Wells Fargo — In a Securities and Exchange Commission filing, the bank said it has increased its litigation loss reserves to $1.7 billion from $1 billion, and that the SEC has joined those looking into the recent disclosure and revamping of the bank's sales practices.

Facebook — The shares are taking a beating despite exceeding Street estimates in its latest quarter. Facebook reported adjusted quarterly profit of $1.09 per share, 12 cents a share above estimates. Revenue also scored a beat and the social media giant exceeded the one billion mark in mobile daily active users. However, investors are focusing on the company's warning of slowing revenue growth this quarter.

Qualcomm — Qualcomm beat forecasts by 15 cents a share, with adjusted quarterly profit of $1.28 per share. The chipmaker's revenue also came in above Street forecasts. Strong demand for the company's smartphone chips helped drive the quarter, with particular strength in the China market.

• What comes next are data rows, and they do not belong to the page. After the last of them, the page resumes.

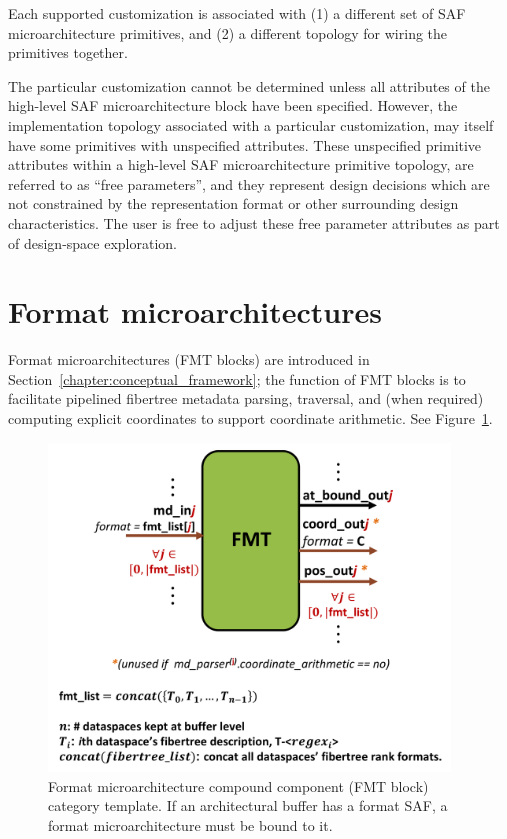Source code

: Each supported customization is associated with (1) a different set of SAF microarchitecture primitives, and (2) a different topology for wiring the primitives together.

The particular customization cannot be determined unless all attributes of the high-level SAF microarchitecture block have been specified. However, the implementation topology associated with a particular customization, may itself have some primitives with unspecified attributes. These unspecified primitive attributes within a high-level SAF microarchitecture primitive topology, are referred to as ``free parameters'', and they represent design decisions which are not constrained by the representation format or other surrounding design characteristics. The user is free to adjust these free parameter attributes as part of design-space exploration.

\section{Format microarchitectures}

Format microarchitectures (FMT blocks) are introduced in Section~\ref{chapter:conceptual_framework}; the function of FMT blocks is to facilitate pipelined fibertree metadata parsing, traversal, and (when required) computing explicit coordinates to support coordinate arithmetic. See Figure~\ref{fig:FMT}.

\begin{figure}[H]
    \centering
    \includegraphics[width=0.95\textwidth]{figures/FMT.pdf}
    \caption{Format microarchitecture compound component (FMT block) category template. If an architectural buffer has a format SAF, a format microarchitecture must be bound to it.}
    \label{fig:FMT}
\end{figure}


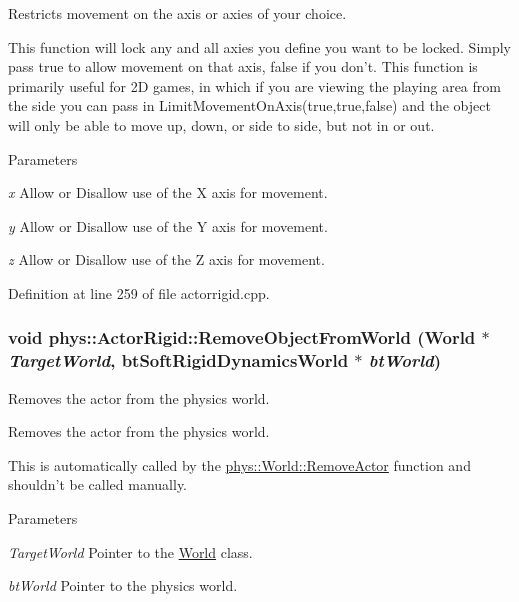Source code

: Restricts movement on the axis or axies of your choice. 

This function will lock any and all axies you define you want to be locked. Simply pass true to allow movement on that axis, false if you don't. This function is primarily useful for 2D games, in which if you are viewing the playing area from the side you can pass in LimitMovementOnAxis(true,true,false) and the object will only be able to move up, down, or side to side, but not in or out. 
\begin{DoxyParams}{Parameters}
\item[{\em x}]Allow or Disallow use of the X axis for movement. \item[{\em y}]Allow or Disallow use of the Y axis for movement. \item[{\em z}]Allow or Disallow use of the Z axis for movement. \end{DoxyParams}


Definition at line 259 of file actorrigid.cpp.

\hypertarget{classphys_1_1ActorRigid_a74a4eaa5491b90a977e9db0457271f31}{
\subsubsection[{RemoveObjectFromWorld}]{\setlength{\rightskip}{0pt plus 5cm}void phys::ActorRigid::RemoveObjectFromWorld ({\bf World} $\ast$ {\em TargetWorld}, \/  btSoftRigidDynamicsWorld $\ast$ {\em btWorld})}}
\label{d8/d71/classphys_1_1ActorRigid_a74a4eaa5491b90a977e9db0457271f31}


Removes the actor from the physics world. 

Removes the actor from the physics world. \par
 This is automatically called by the \hyperlink{classphys_1_1World_ab00f84983afcc7f6ef1e5a84367d994d}{phys::World::RemoveActor} function and shouldn't be called manually. 
\begin{DoxyParams}{Parameters}
\item[{\em TargetWorld}]Pointer to the \hyperlink{classphys_1_1World}{World} class. \item[{\em btWorld}]Pointer to the physics world. \end{DoxyParams}


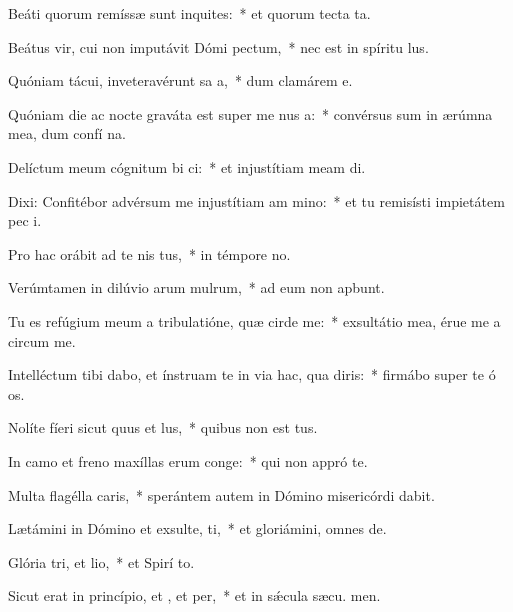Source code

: \item Beáti quorum remíssæ sunt inquites:~* et quorum tecta  ta.
\item Beátus vir, cui non imputávit Dómi pectum,~* nec est in spíritu  lus.
\item Quóniam tácui, inveteravérunt sa a,~* dum clamárem  e.
\item Quóniam die ac nocte graváta est super me nus a:~* convérsus sum in ærúmna mea, dum confí na.
\item Delíctum meum cógnitum bi ci:~* et injustítiam meam  di.
\item Dixi: Confitébor advérsum me injustítiam am mino:~* et tu remisísti impietátem pec i.
\item Pro hac orábit ad te nis tus,~* in témpore no.
\item Verúmtamen in dilúvio arum mulrum,~* ad eum non apbunt.
\item Tu es refúgium meum a tribulatióne, quæ cirde me:~* exsultátio mea, érue me a circum me.
\item Intelléctum tibi dabo, et ínstruam te in via hac, qua diris:~* firmábo super te ó os.
\item Nolíte fíeri sicut quus et lus,~* quibus non est tus.
\item In camo et freno maxíllas erum conge:~* qui non appró  te.
\item Multa flagélla caris,~* sperántem autem in Dómino misericórdi dabit.
\item Lætámini in Dómino et exsulte, ti,~* et gloriámini, omnes  de.
\item Glória tri, et lio,~* et Spirí to.
\item Sicut erat in princípio, et , et per,~* et in sǽcula sæcu. men.
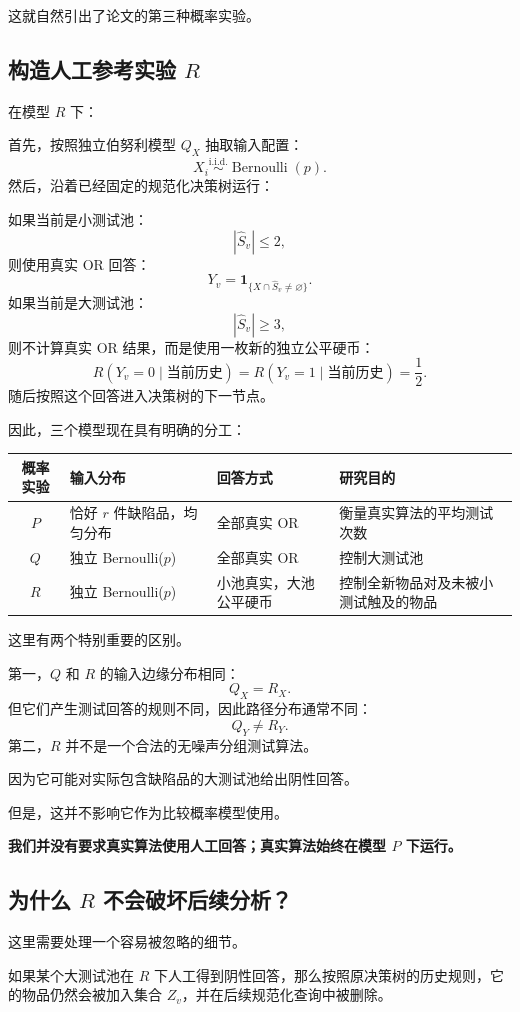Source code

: \documentclass[UTF8,11pt]{ctexart}
\begin{document}
这就自然引出了论文的第三种概率实验。

\subsection{构造人工参考实验 $R$}
在模型 $R$ 下：

首先，按照独立伯努利模型 $Q_X$ 抽取输入配置：
\[X_i\overset{\mathrm{i.i.d.}}{\sim}\operatorname{Bernoulli}(p).\]
然后，沿着已经固定的规范化决策树运行：

如果当前是小测试池：
\[|\widehat S_v|\le2,\]
则使用真实 OR 回答：
\[Y_v=\mathbf1_{\{X\cap\widehat S_v\ne\varnothing\}}.\]
如果当前是大测试池：
\[|\widehat S_v|\ge3,\]
则不计算真实 OR 结果，而是使用一枚新的独立公平硬币：
\[R(Y_v=0\mid\text{当前历史})=R(Y_v=1\mid\text{当前历史})=\frac12.\]
随后按照这个回答进入决策树的下一节点。

因此，三个模型现在具有明确的分工：
\begin{center}\small
\begin{tabularx}{\linewidth}{cXXX}\toprule
概率实验&输入分布&回答方式&研究目的\\\midrule
$P$&恰好 $r$ 件缺陷品，均匀分布&全部真实 OR&衡量真实算法的平均测试次数\\
$Q$&独立 Bernoulli($p$)&全部真实 OR&控制大测试池\\
$R$&独立 Bernoulli($p$)&小池真实，大池公平硬币&控制全新物品对及未被小测试触及的物品\\\bottomrule
\end{tabularx}
\end{center}
这里有两个特别重要的区别。

第一，$Q$ 和 $R$ 的输入边缘分布相同：
\[Q_X=R_X.\]
但它们产生测试回答的规则不同，因此路径分布通常不同：
\[Q_Y\ne R_Y.\]
第二，$R$ 并不是一个合法的无噪声分组测试算法。

因为它可能对实际包含缺陷品的大测试池给出阴性回答。

但是，这并不影响它作为比较概率模型使用。

\textbf{我们并没有要求真实算法使用人工回答；真实算法始终在模型 $P$ 下运行。}

\subsection{为什么 $R$ 不会破坏后续分析？}
这里需要处理一个容易被忽略的细节。

如果某个大测试池在 $R$ 下人工得到阴性回答，那么按照原决策树的历史规则，它的物品仍然会被加入集合 $Z_v$，并在后续规范化查询中被删除。
\end{document}
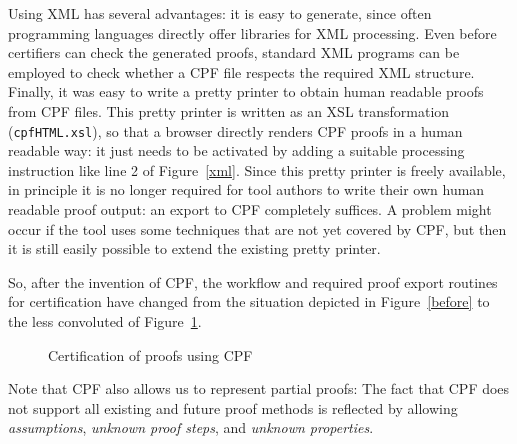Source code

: \documentclass[USenglish]{eptcs}
\newcommand\cime{\textsf{C\kern-0.1ex\textsl{i}ME}\xspace}
\newcommand{\rFI}[1]{Figure~\ref{#1}}
\newcommand\rainbow{\textsf{Rainbow}\xspace}
\newcommand\colorr{\textsf{CoLoR}\xspace}
\newcommand\cocci{\textsf{Coccinelle}\xspace}
\newcommand\isafor{\textsf{Isa\kern-0.2exF\kern-0.2exo\kern-0.2exR}\xspace}
\newcommand\ceta{\textsf{C\kern-0.2exe\kern-0.5exT\kern-0.5exA}\xspace}
\newcommand\colrain{\colorr/\rainbow}
\newcommand\coccime{\cocci/\cime}
\newcommand\isaceta{\isafor/\ceta}
\begin{document}
Using XML has several advantages:
it is easy to generate, since  often programming languages directly offer libraries
for XML processing. Even before certifiers can check the generated proofs, 
standard XML programs can be employed to check whether a CPF file respects the required
XML structure. Finally, it was easy to write a pretty printer to obtain
human readable proofs from CPF files. This pretty printer is written
as an XSL transformation (\texttt{cpfHTML.xsl}), 
so that a browser directly renders CPF proofs in a human readable way:
it just needs to be activated by adding a suitable processing instruction like line 2 of
\rFI{xml}.
Since this pretty printer is freely available,
in principle it is no longer required for tool authors to write their
own human readable proof output: an export to CPF completely suffices. A problem
might occur 
if the tool uses some techniques that are not yet covered by CPF, but then
it is still easily possible to extend the existing pretty printer.

So, after the invention of CPF, the workflow and required proof export
routines for certification have changed from the situation depicted in
\rFI{before} to the less convoluted of \rFI{after}.

\begin{figure}
\centering
{}
\caption{\label{after}Certification of proofs using CPF}
\end{figure}

Note that CPF also allows us to represent partial proofs:
The fact that CPF does not support all existing and future
proof methods is reflected by allowing \emph{assumptions}, \emph{unknown proof steps}, and 
\emph{unknown properties}.
\end{document}
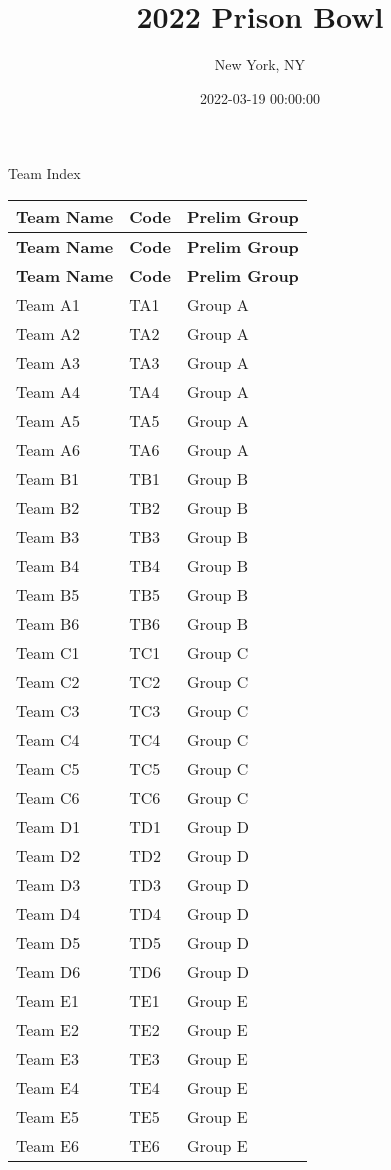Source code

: \documentclass{article}%
\title{2022 Prison Bowl}%
\author{New York, NY}%
\date{2022{-}03{-}19 00:00:00}%
\begin{document}
%
\normalsize%
%
\maketitle%
\vspace*{48pt}%
\begin{center}%
\begin{Huge}%
Team Index%
\end{Huge}%
\end{center}%
\newpage%
%
%
\begin{longtable}{|ll|l|}%
\rowcolor{gray!30}%
\hline%
\textbf{Team Name} & \textbf{Code}&\textbf{Prelim Group}\\%
\hline%
\endhead%
\hline%
\rowcolor{gray!25}%
\textbf{Team Name} & \textbf{Code}&\textbf{Prelim Group}\\%
\hline%
\endfoot%
\hline%
\hline\rowcolor{gray!25}%
\textbf{Team Name} & \textbf{Code}&\textbf{Prelim Group}\\%
\hline%
\endlastfoot%
\hline%
Team A1&TA1&Group A\\%
Team A2&TA2&Group A\\%
Team A3&TA3&Group A\\%
Team A4&TA4&Group A\\%
Team A5&TA5&Group A\\%
Team A6&TA6&Group A\\%
Team B1&TB1&Group B\\%
Team B2&TB2&Group B\\%
Team B3&TB3&Group B\\%
Team B4&TB4&Group B\\%
Team B5&TB5&Group B\\%
Team B6&TB6&Group B\\%
Team C1&TC1&Group C\\%
Team C2&TC2&Group C\\%
Team C3&TC3&Group C\\%
Team C4&TC4&Group C\\%
Team C5&TC5&Group C\\%
Team C6&TC6&Group C\\%
Team D1&TD1&Group D\\%
Team D2&TD2&Group D\\%
Team D3&TD3&Group D\\%
Team D4&TD4&Group D\\%
Team D5&TD5&Group D\\%
Team D6&TD6&Group D\\%
Team E1&TE1&Group E\\%
Team E2&TE2&Group E\\%
Team E3&TE3&Group E\\%
Team E4&TE4&Group E\\%
Team E5&TE5&Group E\\%
Team E6&TE6&Group E\\%
\end{longtable}%
\end{document}
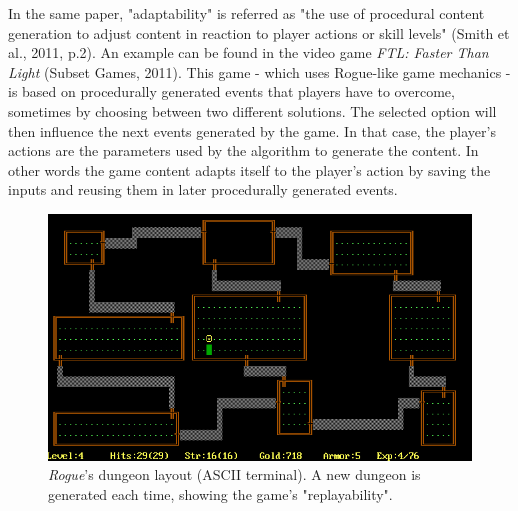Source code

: In the same paper, "adaptability" is referred as "the use of procedural content generation to adjust content in reaction to player actions or skill levels" (Smith et al., 2011, p.2)\cite{pdf:pcgbased}. An example can be found in the video game \textit{FTL: Faster Than Light} (Subset Games, 2011)\cite{game:ftl}. This game - which uses Rogue-like game mechanics - is based on procedurally generated events that players   have to overcome, sometimes by choosing between two different solutions. The selected option will then influence the next events generated by the game. In that case, the player's actions are the parameters used by the algorithm to generate the content. In other words the game content adapts itself to the player's action by saving the inputs and reusing them in later procedurally generated events.
\begin{figure}[h]
    \centering
    \includegraphics[scale=0.4]{Images/Rogue.png}
    \caption{\textit{Rogue}'s dungeon layout (ASCII terminal). A new dungeon is generated each time, showing the game's "replayability".}
    \label{fig:Rogue}
\end{figure}
\\\\
\\\\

21st Century Fox — Fox reported adjusted quarterly profit of 51 cents per share, exceeding estimates by seven cents a share. Revenue was essentially in line with forecasts. The media giant was helped by strong results at the movie box office as well as its cable division.

Church & Dwight — The maker of Arm & Hammer baking soda and other consumer products matched estimates, with earnings of 47 cents per share. Revenue missed forecasts, however, and its current-quarter guidance is also short of expectations. The company said it is overcoming headwinds in its specialty products business.

Wynn Resorts — Wynn missed estimates by three cents a share, with adjusted quarterly profit of 75 cents per share, with revenue essentially in line. The casino operator's results were pressured by an 11.5 percent drop in revenue from Macau, although that market has shown signs of recovering recently after a long and precipitous slide.

Chesapeake Energy — The energy producer reported an adjusted quarterly profit of nine cents per share, surprising analysts who had predicted a three cents per share loss. Revenue also beat forecasts, and the bottom line was helped by better expense control and overall operating efficiencies.

Whole Foods Market — Whole Foods earned 28 cents per share for its latest quarter, compared to estimates of 24 cents a share. Revenue matched analysts' forecasts. In a management shuffle, the organic grocer named founder John Mackey as its sole CEO as of December 31. Mackey and Walter Robb have been co--chief executive officers, and Robb will remain on the board of directors and serve as a senior advisor.

AIG — AIG reported adjusted quarterly profit of $1.23 per share for its latest quarter, two cents a share above estimates. The commercial insurer's profit compared to a year-ago loss, when AIG was hit by poor investment results. Additionally, AIG's board authorized an additional $3 billion for its share buyback program.

Avis Budget — The company beat estimates by 14 cents a share, with adjusted quarterly profit of $2.47 per share. The car rental giant's revenue was essentially in line. However, its full-year earnings guidance is below Street forecasts, with the company seeing softer demand both in the Americas and Europe.

Fitbit — Fitbit matched estimates, with adjusted quarterly profit of 19 cents per share, but the wearable fitness device maker's revenue fell short, as does its fourth quarter and full year outlook. Fitbit is being hurt by tough competition in the wearables market.

First Solar — First Solar reported adjusted quarterly profit of $1.22 per share, well above estimates of 74 cents per share, though revenue was well below estimates. That contrast comes from much bigger than expected profit margins for the solar equipment company. However, First Solar also cut its sales forecast.

Mattel — Mattel hired search firm Spencer Stuart this past summer to search for its next Chief Executive Officer, according to the Wall Street Journal. The timing for hiring a successor to the toy maker's current CEO Christopher Sinclair is unclear.

Ford Motor — Ford has launched Black Friday clearance sales early, following a nearly 12 percent drop in October sales. Ford is offering $1,000 "Black Friday Cash" rebates on 2016 and 2017 model year vehicles.